Emerging studies are showing that obese adults commonly deal with mental health problems that contribute to their excess weight, such as a history of childhood trauma, eating disorders or anxiety-depressive disorders. This is why psychotherapy, especially cognitive behavioral therapy, has been shown to be effective in helping to treat obesity and to control the weight on an ongoing basis. The psychotherapeutic approaches that are now used to help reverse obesity include hypnosis, mindfulness, family therapy and EMDR, especially when there is a post-traumatic stress disorder. In some studies, EMDR has been shown to better support the treatment of obesity than other therapeutic approaches when there is a history of traumatic stress.

4. Can Be Used in Treatment of Eating Disorders

It has been claimed that EMDR is effective in the treatment of a wide variety of psychiatric disorders, including eating disorders such as anorexia nervosa, bulimia nervosa, and binge eating disorder. Although EMDR is not often used alone to treat eating disorders, it seems beneficial when used in conjunction with other therapeutic and treatment approaches.

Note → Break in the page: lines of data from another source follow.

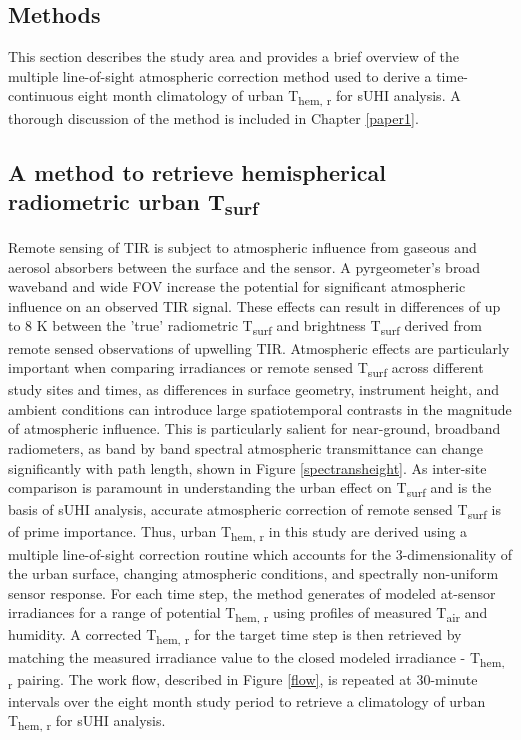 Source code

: \begin{bibunit}
\section{Methods}

This section describes the study area and provides a brief overview of the multiple line-of-sight atmospheric correction method used to derive a time-continuous eight month climatology of urban T\textsubscript{hem, r} for sUHI analysis. A thorough discussion of the method is included in Chapter \ref{paper1}.

\subsection{A method to retrieve hemispherical radiometric urban T\textsubscript{surf}}

Remote sensing of TIR is subject to atmospheric influence from gaseous and aerosol absorbers between the surface and the sensor. A pyrgeometer's broad waveband and wide FOV increase the potential for significant atmospheric influence on an observed TIR signal. These effects can result in differences of up to 8 \si{\kelvin} between the 'true' radiometric T\textsubscript{surf} and brightness T\textsubscript{surf} derived from remote sensed observations of upwelling TIR. Atmospheric effects are particularly important when comparing irradiances or remote sensed T\textsubscript{surf} across different study sites and times, as differences in surface geometry, instrument height, and ambient conditions can introduce large spatiotemporal contrasts in the magnitude of atmospheric influence. This is particularly salient for near-ground, broadband radiometers, as band by band spectral atmospheric transmittance can change significantly with path length, shown in Figure \ref{spectransheight}. As inter-site comparison is paramount in understanding the urban effect on T\textsubscript{surf} and is the basis of sUHI analysis, accurate atmospheric correction of remote sensed T\textsubscript{surf} is of prime importance. Thus, urban T\textsubscript{hem, r} in this study are derived using a multiple line-of-sight correction routine which accounts for the 3-dimensionality of the urban surface, changing atmospheric conditions, and spectrally non-uniform sensor response. For each time step, the method generates of modeled at-sensor irradiances for a range of potential T\textsubscript{hem, r} using profiles of measured T\textsubscript{air} and humidity. A corrected T\textsubscript{hem, r} for the target time step is then retrieved by matching the measured irradiance value to the closed modeled irradiance - T\textsubscript{hem, r} pairing. The work flow, described in Figure \ref{flow}, is repeated at 30-minute intervals over the eight month study period to retrieve a climatology of urban T\textsubscript{hem, r} for sUHI analysis.


\end{bibunit}
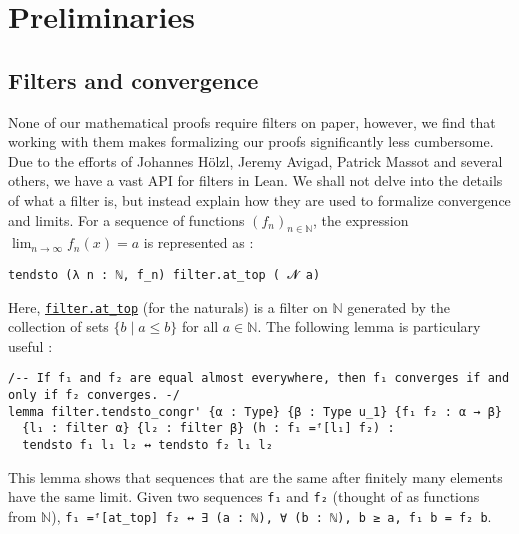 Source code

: \documentclass[a4paper,UKenglish,cleveref, autoref, thm-restate,pdfa]{lipics-v2021}
\newcommand{\lean}[1]{\texttt{#1}\xspace} %
\begin{document}
\section{Preliminaries}
\label{section2}
\subsection{Filters and convergence}
None of our mathematical proofs require filters on paper, however, we find that working with them makes 
formalizing our proofs significantly less cumbersome. Due to the efforts of 
Johannes Hölzl, Jeremy Avigad, Patrick Massot and several others, we have a vast API for filters in Lean. 
We shall not delve into the details of what a filter is, but instead explain how they are used to formalize convergence and limits. 
\newline For a sequence of functions $(f_n)_{n \in \mathbb{N}}$, the expression $\lim_{n \to \infty} f_n(x) = a$ is 
represented as :
\begin{lstlisting}
tendsto (λ n : ℕ, f_n) filter.at_top ( 𝓝 a)
\end{lstlisting}
Here, \href{https://leanprover-community.github.io/mathlib_docs/order/filter/at_top_bot.html#filter.at_top}{\lean{filter.at\_top}} 
(for the naturals) is a filter on $\mathbb{N}$ generated by the collection of sets $\{ b \mid a \leq b \}$ 
for all $a \in \mathbb{N}$. %
The following lemma is particulary useful :
\begin{lstlisting}
/-- If f₁ and f₂ are equal almost everywhere, then f₁ converges if and only if f₂ converges. -/
lemma filter.tendsto_congr' {α : Type} {β : Type u_1} {f₁ f₂ : α → β} 
  {l₁ : filter α} {l₂ : filter β} (h : f₁ =ᶠ[l₁] f₂) : 
  tendsto f₁ l₁ l₂ ↔ tendsto f₂ l₁ l₂
\end{lstlisting}
This lemma shows that sequences that are the same after finitely many 
elements have the same limit. 
Given two sequences \lean{f₁} and \lean{f₂} (thought of as functions from $\mathbb{N}$), \newline \lean{f₁ =ᶠ[at\_top] f₂ ↔ ∃ (a : ℕ), ∀ (b : ℕ), b ≥ a, f₁ b = f₂ b}. 
\end{document}
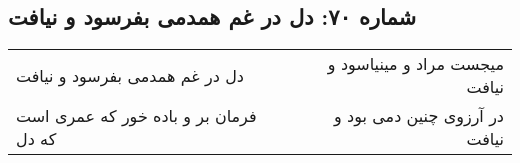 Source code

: \begin{center}
\section*{شماره ۷۰: دل در غم همدمی بفرسود و نیافت}
\label{sec:070}
\begin{longtable}{l p{0.5cm} r}
دل در غم همدمی بفرسود و نیافت
&&
میجست مراد و مینیاسود و نیافت
\\
فرمان بر و باده خور که عمری است که دل
&&
در آرزوی چنین دمی بود و نیافت
\\
\end{longtable}
\end{center}
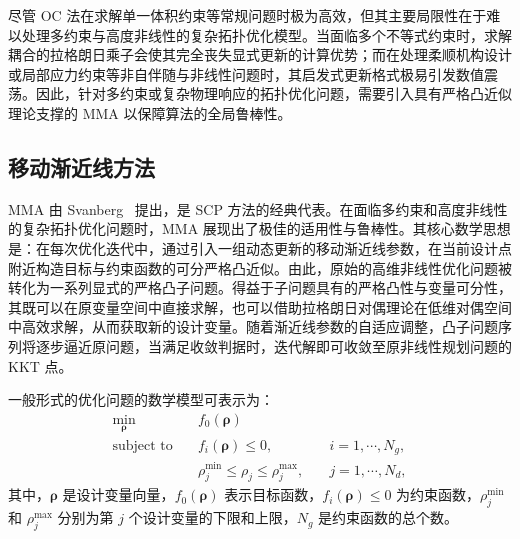 尽管 OC 法在求解单一体积约束等常规问题时极为高效，但其主要局限性在于难以处理多约束与高度非线性的复杂拓扑优化模型。当面临多个不等式约束时，求解耦合的拉格朗日乘子会使其完全丧失显式更新的计算优势；而在处理柔顺机构设计或局部应力约束等非自伴随与非线性问题时，其启发式更新格式极易引发数值震荡。因此，针对多约束或复杂物理响应的拓扑优化问题，需要引入具有严格凸近似理论支撑的 MMA 以保障算法的全局鲁棒性。


\subsection{移动渐近线方法}
\label{subsec:alg_mma}

MMA 由 Svanberg~\cite{svanbergMethodMovingAsymptotes1987} 提出，是 SCP 方法的经典代表。在面临多约束和高度非线性的复杂拓扑优化问题时，MMA 展现出了极佳的适用性与鲁棒性。其核心数学思想是：在每次优化迭代中，通过引入一组动态更新的移动渐近线参数，在当前设计点附近构造目标与约束函数的可分严格凸近似。由此，原始的高维非线性优化问题被转化为一系列显式的严格凸子问题。得益于子问题具有的严格凸性与变量可分性，其既可以在原变量空间中直接求解，也可以借助拉格朗日对偶理论在低维对偶空间中高效求解，从而获取新的设计变量。随着渐近线参数的自适应调整，凸子问题序列将逐步逼近原问题，当满足收敛判据时，迭代解即可收敛至原非线性规划问题的 KKT 点。

一般形式的优化问题的数学模型可表示为：
\[
\begin{aligned}
	\min_{\boldsymbol{\rho}}\quad&f_0(\boldsymbol{\rho})\\
	\text{subject~to}\quad&f_i(\boldsymbol{\rho}) \leq 0,\quad&{i}=1,\cdots,N_g,\\
	\quad&\rho_j^{\min}\leq{\rho}_j\leq{\rho}_j^{\max},\quad&{j}=1,\cdots,N_d,
\end{aligned}
\]
其中，$\boldsymbol{\rho}$ 是设计变量向量，$f_0(\boldsymbol{\rho})$ 表示目标函数，$f_i(\boldsymbol{\rho}) \leq 0$ 为约束函数，$\rho_j^{\min}$ 和 $\rho_j^{\max}$ 分别为第 $j$ 个设计变量的下限和上限，$N_g$ 是约束函数的总个数。

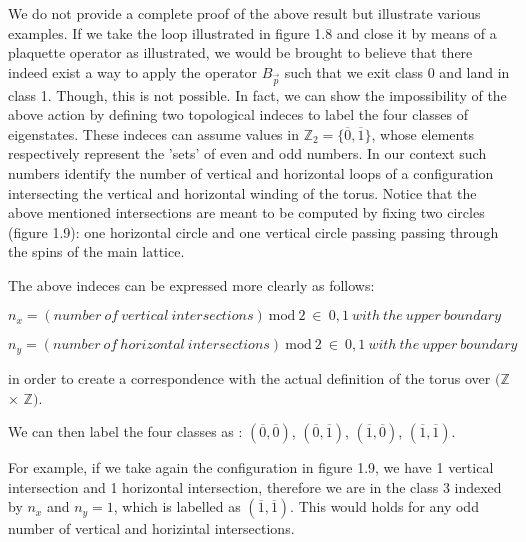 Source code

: \documentclass{Configuration_Files/PoliMi3i_thesis}
\begin{document}
We do not provide a complete proof of the above result but illustrate various examples.
If we take the loop illustrated in figure 1.8 and close it by means of a plaquette operator as illustrated, we would be brought to believe that there indeed exist a way to apply the operator $B_{\vec{p}} $ such that we exit class 0 and land in class 1. Though, this is not possible. \newline
In fact, we can show the impossibility of the above action by defining two topological indeces to label the four classes of eigenstates. These indeces can assume values in $\mathbb{Z}_2=\{\overline{0},\overline{1} \}$, whose elements respectively represent the 'sets' of even and odd numbers. In our context such numbers identify the number of vertical and horizontal loops of a configuration intersecting the vertical and horizontal winding of the torus. Notice that the above mentioned intersections are meant to be computed by fixing two circles (figure 1.9): one horizontal circle and one vertical circle passing passing through the spins of the main lattice.

The above indeces can be expressed more clearly as follows: 

\begin{center}
	$n_x= (number \ of \ vertical \ intersections) \ \mathrm{mod} \ 2 \ \in \ {0,1} \ with \ the \ upper \ boundary$
\end{center}
\begin{center}
	$n_y= (number \ of \ horizontal \ intersections) \ \mathrm{mod} \ 2 \ \in \ {0,1} \ with \ the \ upper \ boundary$
\end{center}


in order to create a correspondence with the actual definition of the torus over $(\mathbb{Z}$ $\times$ $\mathbb{Z})$. 

We can then label the four classes as : $(\overline{0},\overline{0} )$, $(\overline{0},\overline{1} )$, $(\overline{1},\overline{0})$, $(\overline{1},\overline{1})$.\newline

For example, if we take again the configuration in figure 1.9, we have 1 vertical intersection and 1 horizontal intersection, therefore we are in the class 3 indexed by $n_x$ and $n_y=1$, which is labelled as $(\overline{1},\overline{1})$. This would holds for any odd number of vertical and horizintal intersections.
\end{document}
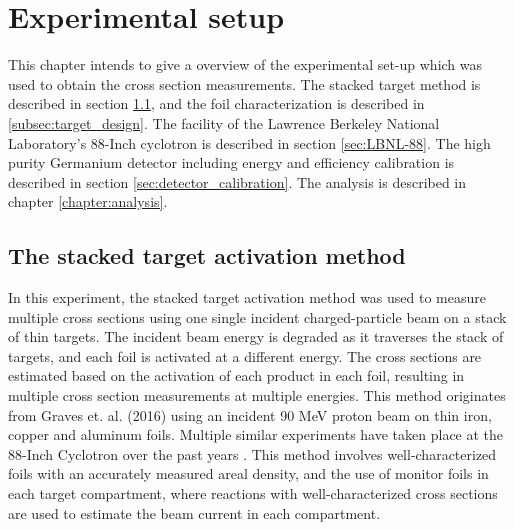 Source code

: \chapter{Experimental setup}
This chapter intends to give a overview of the experimental set-up which was used to obtain the cross section measurements. The stacked target method is described in section \ref{sec:stacked_target_method}, and the foil characterization is described in \ref{subsec:target_design}. The facility of the Lawrence Berkeley National Laboratory's 88-Inch cyclotron is described in section \ref{sec:LBNL-88}. The high purity Germanium detector including energy and efficiency calibration is described in section \ref{sec:detector_calibration}. The analysis is described in chapter \ref{chapter:analysis}. 


\section{The stacked target activation method} \label{sec:stacked_target_method}
In this experiment, the stacked target activation method was used to measure multiple cross sections using one single incident charged-particle beam on a stack of thin targets. The incident beam energy is degraded as it traverses the stack of targets, and each foil is activated at a different energy. The cross sections are estimated based on the activation of each product in each foil, resulting in multiple cross section measurements at multiple energies. This method originates from Graves et. al. (2016) \cite{Graves2016} using an incident 90 MeV proton beam on thin iron, copper and aluminum foils. Multiple similar experiments have taken place at the 88-Inch Cyclotron over the past years \cite{Voyles2019, Morrell2020, Voyles2018c}. This method involves well-characterized foils with an accurately measured areal density, and the use of monitor foils in each target compartment, where reactions with well-characterized cross sections are used to estimate the beam current in each compartment.   \\ 


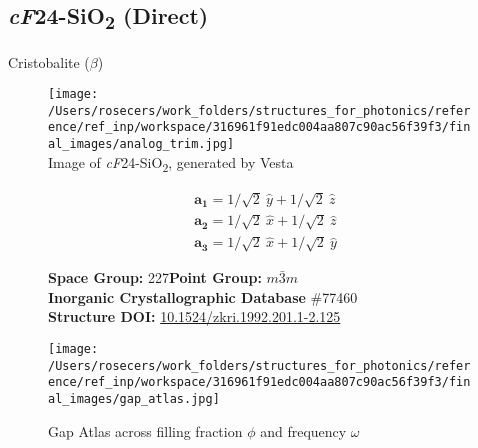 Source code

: \subsection{\large{\textit{cF}24-SiO\textsubscript{2} (Direct)}}\vspace{-0.1in}
Cristobalite ($\beta$)


\begin{figure}[H]
\begin{minipage}{0.34\textwidth}\centering
\texttt{[image: /Users/rosecers/work\_folders/structures\_for\_photonics/reference/ref\_inp/workspace/316961f91edc004aa807c90ac56f39f3/final\_images/analog\_trim.jpg]}\\
\small{Image of \textit{cF}24-SiO\textsubscript{2}, generated by Vesta}
\end{minipage}\hfill
\begin{minipage}{0.65\textwidth}\raggedright
{\setlength{\mathindent}{0cm}
\begin{equation*}
\begin{split}&\boldsymbol{a_1} = 1/\sqrt{2}\ \hat{y} + 1/\sqrt{2}\ \hat{z}\\[-8pt]
&\boldsymbol{a_2} = 1/\sqrt{2}\ \hat{x} + 1/\sqrt{2}\ \hat{z}\\[-8pt]
&\boldsymbol{a_3} = 1/\sqrt{2}\ \hat{x} + 1/\sqrt{2}\ \hat{y}
\end{split}
\end{equation*}}

\textbf{Space Group:}	227\hspace{0.5in}\textbf{Point Group:}	$m\bar{3}m$\\
\textbf{Inorganic Crystallographic Database} \#77460\\
\textbf{Structure DOI: }\url{10.1524/zkri.1992.201.1-2.125}

\end{minipage}\hfill
\end{figure}
\vspace{-0.25in}


\begin{figure}[H]
\begin{minipage}{0.9\textwidth}\centering
\texttt{[image: /Users/rosecers/work\_folders/structures\_for\_photonics/reference/ref\_inp/workspace/316961f91edc004aa807c90ac56f39f3/final\_images/gap\_atlas.jpg]}
\\
\end{minipage}\hfill\caption{Gap Atlas across filling fraction $\phi$ and frequency $\omega$}
\end{figure}


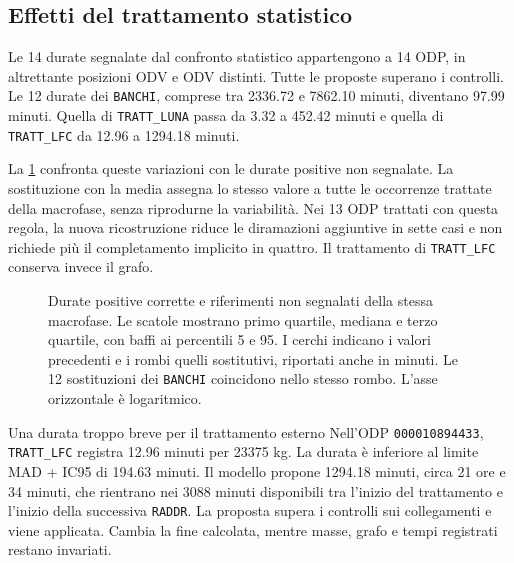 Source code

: \subsection{Effetti del trattamento statistico}
\label{sec:duration-imputation-results}

Le 14 durate segnalate dal confronto statistico appartengono a 14 ODP, in altrettante posizioni ODV e ODV distinti. Tutte le proposte superano i controlli. Le 12 durate dei \texttt{BANCHI}, comprese tra \num{2336.72} e \num{7862.10} minuti, diventano \num{97.99} minuti. Quella di \texttt{TRATT\_LUNA} passa da \num{3.32} a \num{452.42} minuti e quella di \texttt{TRATT\_LFC} da \num{12.96} a \num{1294.18} minuti.

La \cref{fig:duration-imputation-effects} confronta queste variazioni con le durate positive non segnalate. La sostituzione con la media assegna lo stesso valore a tutte le occorrenze trattate della macrofase, senza riprodurne la variabilità. Nei 13 ODP trattati con questa regola, la nuova ricostruzione riduce le diramazioni aggiuntive in sette casi e non richiede più il completamento implicito in quattro. Il trattamento di \texttt{TRATT\_LFC} conserva invece il grafo.

\begin{figure}[htbp]
\centering
{}
\caption{Durate positive corrette e riferimenti non segnalati della stessa macrofase. Le scatole mostrano primo quartile, mediana e terzo quartile, con baffi ai percentili 5 e 95. I cerchi indicano i valori precedenti e i rombi quelli sostitutivi, riportati anche in minuti. Le 12 sostituzioni dei \texttt{BANCHI} coincidono nello stesso rombo. L'asse orizzontale è logaritmico.}
\label{fig:duration-imputation-effects}
\end{figure}

\begingroup
{}
\begin{examplebox}{Una durata troppo breve per il trattamento esterno}
Nell'ODP \texttt{000010894433}, \texttt{TRATT\_LFC} registra \num{12.96} minuti per \num{23375} kg. La durata è inferiore al limite MAD + IC95 di \num{194.63} minuti. Il modello propone \num{1294.18} minuti, circa 21 ore e 34 minuti, che rientrano nei \num{3088} minuti disponibili tra l'inizio del trattamento e l'inizio della successiva \texttt{RADDR}. La proposta supera i controlli sui collegamenti e viene applicata. Cambia la fine calcolata, mentre masse, grafo e tempi registrati restano invariati.
\end{examplebox}
\endgroup

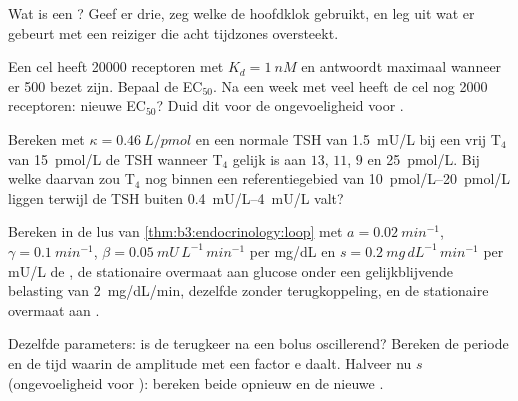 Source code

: \begin{exercise}[$\star$]\label{exo:b3:endocrinology:4}
Wat is een ? Geef er drie, zeg welke de hoofdklok gebruikt, en
leg uit wat er gebeurt met een reiziger die acht tijdzones oversteekt.
\end{exercise}

\begin{exercise}[$\star\star$]\label{exo:b3:endocrinology:5}
Een cel heeft \num{20000} receptoren met $K_{d} = \qty{1}{nM}$ en
antwoordt maximaal wanneer er \num{500} bezet zijn. Bepaal de
EC$_{50}$. Na een week met veel  heeft de cel nog \num{2000}
receptoren: nieuwe EC$_{50}$? Duid dit voor de ongevoeligheid voor
.
\end{exercise}

\begin{exercise}[$\star\star$]\label{exo:b3:endocrinology:6}
Bereken met $\kappa = \qty{0.46}{L/pmol}$ en een normale TSH van
\qty{1.5}{mU/L} bij een vrij T$_{4}$ van \qty{15}{pmol/L} de TSH
wanneer T$_{4}$ gelijk is aan $13$, $11$, $9$ en \qty{25}{pmol/L}. Bij
welke daarvan zou T$_{4}$ nog binnen een referentiegebied van
\qtyrange{10}{20}{pmol/L} liggen terwijl de TSH buiten
\qtyrange{0.4}{4}{mU/L} valt?
\end{exercise}

\begin{exercise}[$\star\star$]\label{exo:b3:endocrinology:7}
Bereken in de lus van \cref{thm:b3:endocrinology:loop} met $a = \qty{0.02}{min^{-1}}$,
$\gamma = \qty{0.1}{min^{-1}}$, $\beta = \qty{0.05}{mU\,L^{-1}\,min^{-1}}$
per mg/dL en $s = \qty{0.2}{mg\,dL^{-1}\,min^{-1}}$ per mU/L de
, de stationaire overmaat aan glucose onder een
gelijkblijvende belasting van \qty{2}{mg/dL/min}, dezelfde zonder
terugkoppeling, en de stationaire overmaat aan .
\end{exercise}

\begin{exercise}[$\star\star$]\label{exo:b3:endocrinology:8}
Dezelfde parameters: is de terugkeer na een bolus oscillerend? Bereken
de periode en de tijd waarin de amplitude met een factor $\mathrm{e}$
daalt. Halveer nu $s$ (ongevoeligheid voor ): bereken beide
opnieuw en de nieuwe .
\end{exercise}

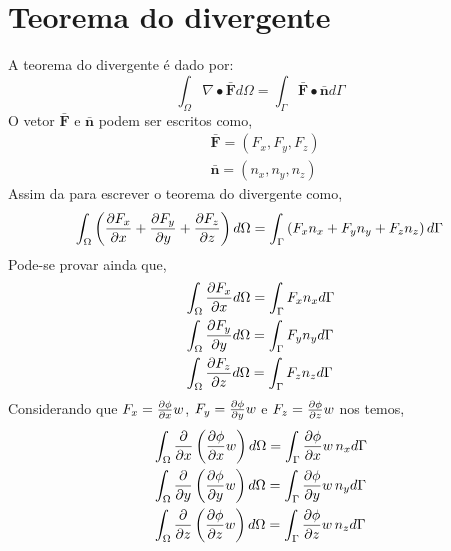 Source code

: \section{Teorema do divergente}

A teorema do divergente é dado por:
%
\begin{equation}
	\int_{\Omega} \nabla \bullet \pmb{\bar F} d \Omega = \int_{\Gamma} \pmb{\bar F} \bullet \pmb{\bar n} d \Gamma
\end{equation} 
%
O vetor $\pmb{\bar F}$ e  $\pmb{\bar n}$ podem ser escritos como,
%
\begin{equation}
	\begin{split}
	&\pmb{\bar F} = \left(F_x, F_y, F_z\right)\\
	&\pmb{\bar n} = \left(n_x, n_y, n_z\right)
	\end{split}
\end{equation} 
%
Assim da para escrever o teorema do divergente como,
%
\begin{equation}
\int_{\Omega} \left(\frac{\partial F_x}{\partial x} + \frac{\partial F_y}{\partial y} + \frac{\partial F_z}{\partial z}\right) d \Omega = \int_{\Gamma} \left(F_x n_x + F_y n_y + F_z n_z\right) d \Gamma
\end{equation}
%
Pode-se provar ainda que,
%
\begin{equation}
	\begin{split}
		&\int_{\Omega} \frac{\partial F_x}{\partial x} d \Omega = \int_{\Gamma} F_x n_x d \Gamma\\
		&\int_{\Omega} \frac{\partial F_y}{\partial y} d \Omega = \int_{\Gamma} F_y n_y d \Gamma\\
		&\int_{\Omega} \frac{\partial F_z}{\partial z} d \Omega = \int_{\Gamma} F_z n_z d \Gamma
	\end{split}
\end{equation} 
%
Considerando que $F_x = \frac{\partial \phi}{\partial x} w$, $F_y = \frac{\partial \phi}{\partial y} w$ e $F_z = \frac{\partial \phi}{\partial z} w$ nos temos,
%
\begin{equation}
	\begin{split}
		&\int_{\Omega} \frac{\partial }{\partial x}\left(\frac{\partial \phi}{\partial x} w\right) d \Omega = \int_{\Gamma} \frac{\partial \phi}{\partial x} w \, n_x d \Gamma\\
		&\int_{\Omega} \frac{\partial }{\partial y}\left(\frac{\partial \phi}{\partial y} w\right) d \Omega = \int_{\Gamma} \frac{\partial \phi}{\partial y} w \,n_y d \Gamma\\
		&\int_{\Omega} \frac{\partial }{\partial z}\left(\frac{\partial \phi}{\partial z} w\right) d \Omega = \int_{\Gamma} \frac{\partial \phi}{\partial z} w \,n_z d \Gamma
	\end{split}
\end{equation}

A randomized experimental study compared the effects of EMDR therapy and standard residential treatment of the eating disorder (SRT) versus SRT alone among 43 women with negative body image/body dissatisfaction. They found that women involved in SRT + EMDR reported less distress about negative memories of body image and less body dissatisfaction three months and 12 months after treatment compared to women involved in the only SRT.

5. May Help Reduce Panic Attacks & Other Stress-Induced Disorders

EMDR can help treat a variety of physical symptoms that are believed to be caused by unprocessed memories of adverse experiences. There are many symptoms and physical disorders induced by stress that are “medically inexplicable” but are linked to past negative experiences. For example, people can deal with panic attacks, insomnia, chronic pain, muscle tension, tension headaches and digestive problems, all due to the way chronic stress affects their bodies.

Studies have found that people who face stress symptoms due to life events such as losing a loved one or being victims of an accident can typically find relief within three to nine sessions of EMDR therapy. There is also evidence to suggest that EMDR therapy may be useful in reducing chronic pain and comorbid symptoms such as mood swings and depression when used as a complementary treatment.